(Data for analysis Opens)

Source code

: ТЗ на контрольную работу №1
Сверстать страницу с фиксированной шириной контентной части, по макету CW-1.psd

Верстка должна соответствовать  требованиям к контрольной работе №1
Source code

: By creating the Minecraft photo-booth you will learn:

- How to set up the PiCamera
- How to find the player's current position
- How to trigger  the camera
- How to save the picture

(Data for analysis Closes)

Work task: When you reach the line holding "контрольную работу №1" in the records above, begin reproducing exactly, stop after the line holding "- How to find the player's current position", and output nothing else.

Task answer:
: ТЗ на контрольную работу №1
Сверстать страницу с фиксированной шириной контентной части, по макету CW-1.psd

Верстка должна соответствовать  требованиям к контрольной работе №1
Source code

: By creating the Minecraft photo-booth you will learn:

- How to set up the PiCamera
- How to find the player's current position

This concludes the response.